Figure 1.

Human ATM’s domain map. ATM is a large gene with 66 exons and consists of multiple domains that allow its protein to directly interact with numerous regulators, partners, and downstream targets. In its N terminus, ATM contains a Nuclear Localization Signal that enables its nuclear translocation. ATM also uses its N-terminus for interacting with chromatin, substrates and partners, for instance, p53, LKB1, NBS1, among others. The putative leucine zipper motif on ATM N-terminus is documented to be essential for its dimerization and interaction with other partners or substrates. On its C-terminus, ATM has a FAT (FRAP, ATM and TRRAP proteins) domain which contains autophosphorylation sites and is critical for substrate binding.
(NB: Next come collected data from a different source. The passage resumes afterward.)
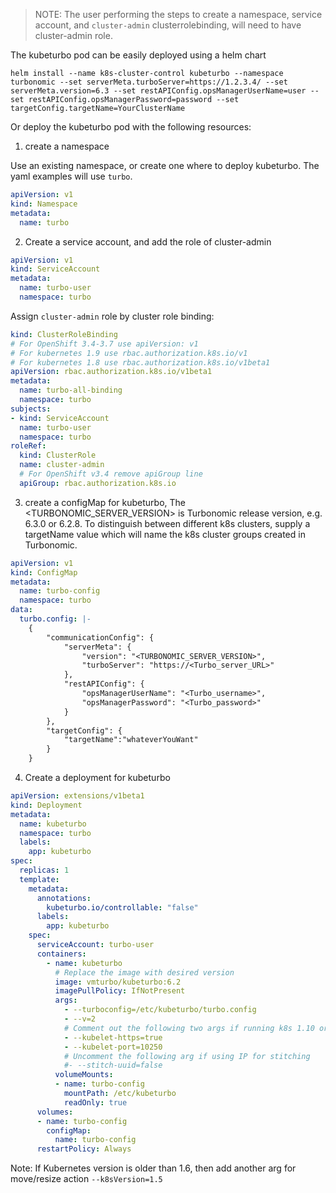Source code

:> NOTE: The user performing the steps to create a namespace, service account, and `cluster-admin` clusterrolebinding, will need to have cluster-admin role.

The kubeturbo pod can be easily deployed using a helm chart

`helm install --name k8s-cluster-control kubeturbo --namespace turbonomic --set serverMeta.turboServer=https://1.2.3.4/ --set serverMeta.version=6.3 --set restAPIConfig.opsManagerUserName=user --set restAPIConfig.opsManagerPassword=password --set targetConfig.targetName=YourClusterName`

Or deploy the kubeturbo pod with the following resources:

1. create a namespace

Use an existing namespace, or create one where to deploy kubeturbo. The yaml examples will use `turbo`.

```yaml
apiVersion: v1
kind: Namespace
metadata:
  name: turbo 
```

2. Create a service account, and add the role of cluster-admin
```yaml
apiVersion: v1
kind: ServiceAccount
metadata:
  name: turbo-user
  namespace: turbo
```

Assign `cluster-admin` role by cluster role binding:
```yaml
kind: ClusterRoleBinding
# For OpenShift 3.4-3.7 use apiVersion: v1
# For kubernetes 1.9 use rbac.authorization.k8s.io/v1
# For kubernetes 1.8 use rbac.authorization.k8s.io/v1beta1
apiVersion: rbac.authorization.k8s.io/v1beta1    
metadata:
  name: turbo-all-binding
  namespace: turbo
subjects:
- kind: ServiceAccount
  name: turbo-user
  namespace: turbo
roleRef:
  kind: ClusterRole
  name: cluster-admin
  # For OpenShift v3.4 remove apiGroup line
  apiGroup: rbac.authorization.k8s.io
```

3. create a configMap for kubeturbo, The <TURBONOMIC_SERVER_VERSION> is Turbonomic release version, e.g. 6.3.0 or 6.2.8.  To distinguish between different k8s clusters, supply a targetName value which will name the k8s cluster groups created in Turbonomic.
```yaml
apiVersion: v1
kind: ConfigMap
metadata:
  name: turbo-config
  namespace: turbo
data:
  turbo.config: |-
    {
        "communicationConfig": {
            "serverMeta": {
                "version": "<TURBONOMIC_SERVER_VERSION>",
                "turboServer": "https://<Turbo_server_URL>"
            },
            "restAPIConfig": {
                "opsManagerUserName": "<Turbo_username>",
                "opsManagerPassword": "<Turbo_password>"
            }
        },
        "targetConfig": {
            "targetName":"whateverYouWant"
        }
    }
```


4. Create a deployment for kubeturbo
```yaml
apiVersion: extensions/v1beta1
kind: Deployment
metadata:
  name: kubeturbo
  namespace: turbo
  labels:
    app: kubeturbo
spec:
  replicas: 1
  template:
    metadata:
      annotations:
        kubeturbo.io/controllable: "false"
      labels:
        app: kubeturbo
    spec:
      serviceAccount: turbo-user
      containers:
        - name: kubeturbo
          # Replace the image with desired version
          image: vmturbo/kubeturbo:6.2
          imagePullPolicy: IfNotPresent
          args:
            - --turboconfig=/etc/kubeturbo/turbo.config
            - --v=2
            # Comment out the following two args if running k8s 1.10 or older
            - --kubelet-https=true
            - --kubelet-port=10250
            # Uncomment the following arg if using IP for stitching
            #- --stitch-uuid=false
          volumeMounts:
          - name: turbo-config
            mountPath: /etc/kubeturbo
            readOnly: true
      volumes:
      - name: turbo-config
        configMap:
          name: turbo-config
      restartPolicy: Always
```
Note: If Kubernetes version is older than 1.6, then add another arg for move/resize action `--k8sVersion=1.5`
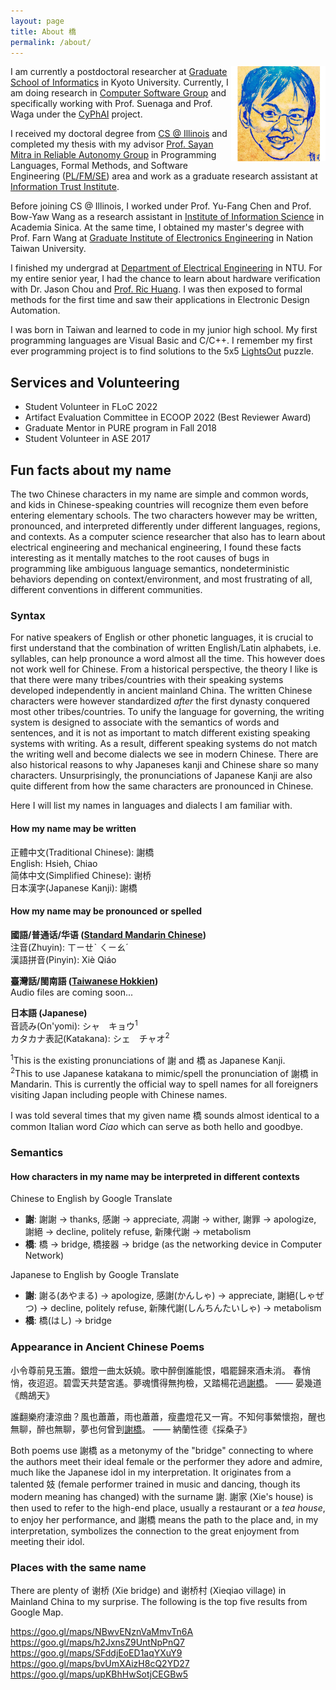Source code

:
 ```yaml
---
layout: page
title: About 橋
permalink: /about/
---
```


<img align=right alt="Portrait by my sister 0726 Crab" width="30%"
     src="/assets/pics/chiao-portrait-by-0726Crab.jpg">
I am currently a postdoctoral researcher at [Graduate School of Informatics][i.kyoto-u] in Kyoto University.
Currently, I am doing research in [Computer Software Group][fos.kuis.kyoto-u]
and specifically working with Prof. Suenaga and Prof. Waga under the [CyPhAI] project.

I received my doctoral degree from [CS @ Illinois] and completed my thesis with my advisor [Prof. Sayan Mitra in Reliable Autonomy Group][mitras-group] in
Programming Languages, Formal Methods, and Software Engineering ([PL/FM/SE]) area
and work as a graduate research assistant at [Information Trust Institute][ITI].

Before joining CS @ Illinois, I worked under Prof. Yu-Fang Chen and Prof. Bow-Yaw Wang as a research assistant in [Institute of Information Science][iis] in Academia Sinica.
At the same time, I obtained my master's degree with Prof. Farn Wang at [Graduate Institute of Electronics Engineering][ntugiee] in Nation Taiwan University.

I finished my undergrad at [Department of Electrical Engineering][ntuee] in NTU. For my entire senior year, I had the chance to learn about hardware verification with Dr. Jason Chou and [Prof. Ric Huang][ric]. I was then exposed to formal methods for the first time and saw their applications in Electronic Design Automation.

I was born in Taiwan and learned to code in my junior high school.
My first programming languages are Visual Basic and C/C++.
I remember my first ever programming project is to find solutions to the 5x5 [LightsOut][lightsout] puzzle.


[i.kyoto-u]: https://www.i.kyoto-u.ac.jp/en/
[fos.kuis.kyoto-u]: https://www.fos.kuis.kyoto-u.ac.jp/
[CyPhAI]: https://cyphai-project.github.io/

[CS @ Illinois]: https://cs.illinois.edu/
[PL/FM/SE]: https://cs.illinois.edu/research/areas/programming-languages-formal-methods-and-software-engineering

[mitras-group]: https://mitras.ece.illinois.edu/group.html
[ITI]: https://iti.illinois.edu/

[ntugiee]: https://giee.ntu.edu.tw/en/
[ntuee]: https://www.ee.ntu.edu.tw/eng/
[iis]: https://www.iis.sinica.edu.tw/en/index.html

[ric]: http://cc.ee.ntu.edu.tw/~ric/

[lightsout]: https://mathworld.wolfram.com/LightsOutPuzzle.html


## Services and Volunteering

+ Student Volunteer in FLoC 2022
+ Artifact Evaluation Committee in ECOOP 2022 (Best Reviewer Award)
+ Graduate Mentor in PURE program in Fall 2018
+ Student Volunteer in ASE 2017


## Fun facts about my name

The two Chinese characters in my name are simple and common words, and kids in Chinese-speaking countries will recognize them even before entering elementary schools.
The two characters however may be written, pronounced, and interpreted differently under different languages, regions, and contexts.
As a computer science researcher that also has to learn about electrical engineering and mechanical engineering,
I found these facts interesting as it mentally matches to the root causes of bugs in programming like ambiguous language semantics, nondeterministic behaviors depending on context/environment, and most frustrating of all, different conventions in different communities.

### Syntax

For native speakers of English or other phonetic languages, it is crucial to first understand that the combination of written English/Latin alphabets, i.e. syllables, can help pronounce a word almost all the time.
This however does not work well for Chinese.
From a historical perspective, the theory I like is that there were many tribes/countries with their speaking systems developed independently in ancient mainland China.
The written Chinese characters were however standardized *after* the first dynasty conquered most other tribes/countries.
To unify the language for governing, the writing system is designed to associate with the semantics of words and sentences,
and it is not as important to match different existing speaking systems with writing.
As a result, different speaking systems do not match the writing well and become dialects we see in modern Chinese.
There are also historical reasons to why Japaneses kanji and Chinese share so many characters.
Unsurprisingly, the pronunciations of Japanese Kanji are also quite different from how the same characters are pronounced in Chinese.

Here I will list my names in languages and dialects I am familiar with.

#### How my name may be written

正體中文(Traditional Chinese): 謝橋  
English: Hsieh, Chiao  
简体中文(Simplified Chinese): 谢桥  
日本漢字(Japanese Kanji): 謝橋  

#### How my name may be pronounced or spelled

**國語/普通话/华语 ([Standard Mandarin Chinese](https://en.wikipedia.org/wiki/Standard_Chinese))**  
注音(Zhuyin): ㄒㄧㄝˋ ㄑㄧㄠˊ  
漢語拼音(Pinyin): Xiè Qiáo  

**臺灣話/閩南語 ([Taiwanese Hokkien](https://en.wikipedia.org/wiki/Taiwanese_Hokkien))**  
Audio files are coming soon...

**日本語 (Japanese)**  
音読み(On'yomi): シャ　キョウ<sup>1</sup>  
カタカナ表記(Katakana): シェ　チャオ<sup>2</sup>

<sup>1</sup>This is the existing pronunciations of 謝 and 橋 as Japanese Kanji.  
<sup>2</sup>This to use Japanese katakana to mimic/spell the pronunciation of 謝橋 in Mandarin. This is currently the official way to spell names for all foreigners visiting Japan including people with Chinese names.

I was told several times that my given name 橋 sounds almost identical to a common Italian word *Ciao* which can serve as both hello and goodbye.

### Semantics
#### How characters in my name may be interpreted in different contexts

Chinese to English by Google Translate
+ **謝**: 謝謝 → thanks, 感謝 → appreciate, 凋謝 → wither, 謝罪 → apologize, 謝絕 → decline, politely refuse, 新陳代謝 → metabolism
+ **橋**: 橋 → bridge, 橋接器 → bridge (as the networking device in Computer Network)

Japanese to English by Google Translate
+ **謝**: 謝る(あやまる) → apologize, 感謝(かんしゃ) → appreciate, 謝絕(しゃぜつ) → decline, politely refuse, 新陳代謝(しんちんたいしゃ) → metabolism
+ **橋**: 橋(はし) → bridge


### Appearance in Ancient Chinese Poems

小令尊前見玉簫。銀燈一曲太妖嬈。歌中醉倒誰能恨，唱罷歸來酒未消。
春悄悄，夜迢迢。碧雲天共楚宮遙。夢魂慣得無拘檢，又踏楊花過<u>謝橋</u>。
—— 晏幾道《鷓鴣天》

誰翻樂府淒涼曲？風也蕭蕭，雨也蕭蕭，瘦盡燈花又一宵。不知何事縈懷抱，醒也無聊，醉也無聊，夢也何曾到<u>謝橋</u>。
—— 納蘭性德《採桑子》

Both poems use 謝橋 as a metonymy of the "bridge" connecting to where the authors meet their ideal female or the performer they adore and admire, much like the Japanese idol in my interpretation.
It originates from a talented 妓 (female performer trained in music and dancing, though its modern meaning has changed) with the surname 謝.
謝家 (Xie's house) is then used to refer to the high-end place, usually a restaurant or a *tea house*, to enjoy her performance,
and 謝橋 means the path to the place and, in my interpretation, symbolizes the connection to the great enjoyment from meeting their idol.


### Places with the same name

There are plenty of 谢桥 (Xie bridge) and 谢桥村 (Xieqiao village) in Mainland China to my surprise.
The following is the top five results from Google Map.

https://goo.gl/maps/NBwvENznVaMmvTn6A  
https://goo.gl/maps/h2JxnsZ9UntNpPnQ7  
https://goo.gl/maps/SFddjEoED1aqYXuY9  
https://goo.gl/maps/bvUmXAizH8cQ2YD27  
https://goo.gl/maps/upKBhHwSotjCEGBw5  
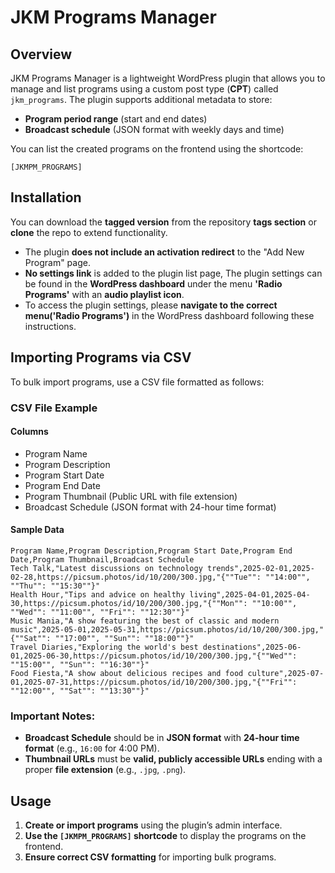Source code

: # JKM Programs Manager

## Overview
JKM Programs Manager is a lightweight WordPress plugin that allows you to manage and list programs using a custom post type (**CPT**) called `jkm_programs`. The plugin supports additional metadata to store:
- **Program period range** (start and end dates)
- **Broadcast schedule** (JSON format with weekly days and time)

You can list the created programs on the frontend using the shortcode:

```
[JKMPM_PROGRAMS]
```

## Installation
You can download the **tagged version** from the repository **tags section** or **clone** the repo to extend functionality.

- The plugin **does not include an activation redirect** to the "Add New Program" page.
- **No settings link** is added to the plugin list page, The plugin settings can be found in the **WordPress dashboard** under the menu **'Radio Programs'** with an **audio playlist icon**.
- To access the plugin settings, please **navigate to the correct menu('Radio Programs')** in the WordPress dashboard following these instructions.

## Importing Programs via CSV
To bulk import programs, use a CSV file formatted as follows:

### **CSV File Example**

#### **Columns**
- Program Name
- Program Description
- Program Start Date
- Program End Date
- Program Thumbnail (Public URL with file extension)
- Broadcast Schedule (JSON format with 24-hour time format)

#### **Sample Data**
```
Program Name,Program Description,Program Start Date,Program End Date,Program Thumbnail,Broadcast Schedule
Tech Talk,"Latest discussions on technology trends",2025-02-01,2025-02-28,https://picsum.photos/id/10/200/300.jpg,"{""Tue"": ""14:00"", ""Thu"": ""15:30""}"
Health Hour,"Tips and advice on healthy living",2025-04-01,2025-04-30,https://picsum.photos/id/10/200/300.jpg,"{""Mon"": ""10:00"", ""Wed"": ""11:00"", ""Fri"": ""12:30""}"
Music Mania,"A show featuring the best of classic and modern music",2025-05-01,2025-05-31,https://picsum.photos/id/10/200/300.jpg,"{""Sat"": ""17:00"", ""Sun"": ""18:00""}"
Travel Diaries,"Exploring the world's best destinations",2025-06-01,2025-06-30,https://picsum.photos/id/10/200/300.jpg,"{""Wed"": ""15:00"", ""Sun"": ""16:30""}"
Food Fiesta,"A show about delicious recipes and food culture",2025-07-01,2025-07-31,https://picsum.photos/id/10/200/300.jpg,"{""Fri"": ""12:00"", ""Sat"": ""13:30""}"
```

### **Important Notes:**
- **Broadcast Schedule** should be in **JSON format** with **24-hour time format** (e.g., `16:00` for 4:00 PM).
- **Thumbnail URLs** must be **valid, publicly accessible URLs** ending with a proper **file extension** (e.g., `.jpg`, `.png`).

## Usage
1. **Create or import programs** using the plugin’s admin interface.
2. **Use the `[JKMPM_PROGRAMS]` shortcode** to display the programs on the frontend.
3. **Ensure correct CSV formatting** for importing bulk programs.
As a kinase, ATM has a serine/threonine kinase domain that is highly homologous to that of the PI3K. At the end of its C-terminus is the FATC domain that is essential for ATM full activation and interactions with partners. Of note, ATM contains multiple important autophosphorylation sites that can substantially affect its functions. For instance, Ser367, Ser1893, Ser1981, and Ser2996 are auto-phosphorylated after irradiation. Thr1885 is not induced by irradiation. In human cells, autophosphorylation on three residues Ser367, Ser1893, Ser1981, and acetylation on Lys3016 have been shown to be important for ATM activation. Aurora B phosphorylates ATM at Ser1403 during mitosis. Importantly, ATM also has 49 α helical HEAT motifs whose name is derived from huntingtin, elongation factor 3, the A subunit of protein phosphatase 2A, and target of rapamycin 1 (TOR1). These motifs serve as scaffolds and are critical for ATM interactions with proteins and DNA.